The memo also briefly addressed measles, mumps, and rubella (MMR) vaccines. They provide benefits to those around them “when administered to high enough fractions of society”, Prasad wrote, but it is not clear if he believes the MMR shots would still be beneficial if uptake falls.
Because of these determinations, the FDA will change how it regulates vaccines, including requiring randomized trials showing clinical outcomes – like the reduction of illness – instead of demonstrating immune responses for most new products, Prasad wrote. The FDA will “revise the annual flu vaccine framework”, including the surrogate assays – tests to understand how well the vaccines work, he wrote.
For vaccines like the flu, conducting new trials each year instead of checking for immune responses is “not possible”, Offit said. Such studies would need to be conducted during flu season, which would mean the vaccines would be outdated and available far too late.
While the new rules present challenges for all respiratory vaccines, updated flu and Covid shots especially “cannot be delayed”, Reiss said. “I don’t know if we will have influenza vaccines next year in the US.”

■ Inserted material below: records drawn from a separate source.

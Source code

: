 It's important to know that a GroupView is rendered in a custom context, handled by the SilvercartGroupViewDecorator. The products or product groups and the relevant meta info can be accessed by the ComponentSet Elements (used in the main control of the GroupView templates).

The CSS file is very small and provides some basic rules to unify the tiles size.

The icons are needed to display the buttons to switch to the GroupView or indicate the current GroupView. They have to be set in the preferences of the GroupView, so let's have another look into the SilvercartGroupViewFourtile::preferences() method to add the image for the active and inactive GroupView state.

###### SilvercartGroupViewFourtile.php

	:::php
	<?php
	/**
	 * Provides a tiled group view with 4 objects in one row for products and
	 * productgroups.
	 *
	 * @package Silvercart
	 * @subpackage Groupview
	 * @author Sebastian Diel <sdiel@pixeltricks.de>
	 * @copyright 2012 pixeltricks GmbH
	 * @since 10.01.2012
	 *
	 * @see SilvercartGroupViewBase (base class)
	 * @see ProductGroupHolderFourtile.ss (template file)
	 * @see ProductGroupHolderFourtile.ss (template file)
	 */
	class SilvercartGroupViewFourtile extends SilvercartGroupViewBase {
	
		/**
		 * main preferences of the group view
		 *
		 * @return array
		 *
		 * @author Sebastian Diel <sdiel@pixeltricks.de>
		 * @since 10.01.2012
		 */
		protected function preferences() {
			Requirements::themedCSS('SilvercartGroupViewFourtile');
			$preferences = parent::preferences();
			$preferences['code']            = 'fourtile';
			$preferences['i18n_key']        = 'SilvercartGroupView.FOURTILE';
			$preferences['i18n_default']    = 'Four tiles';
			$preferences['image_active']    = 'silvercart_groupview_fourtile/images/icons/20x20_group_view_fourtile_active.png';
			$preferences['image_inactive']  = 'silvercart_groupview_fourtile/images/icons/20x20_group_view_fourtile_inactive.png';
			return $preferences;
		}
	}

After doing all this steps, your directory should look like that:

Making the shots less accessible in the US would lead to preventable deaths, and it follows the second-worst influenza season on record, she said, noting: “It’s not a great time to take away influenza vaccines.”
Undermining confidence in vaccines is “so dangerous and irresponsible”, Offit said. And the stakes are high, he said. “Children are getting hospitalized and children are still dying from this virus.”
The confusion makes it harder for the public and physicians to understand what the evidence says and to trust the health agencies offering guidelines, Jernigan said.
“It’s getting harder for them to know which recommendations to follow and who they can trust,” he said.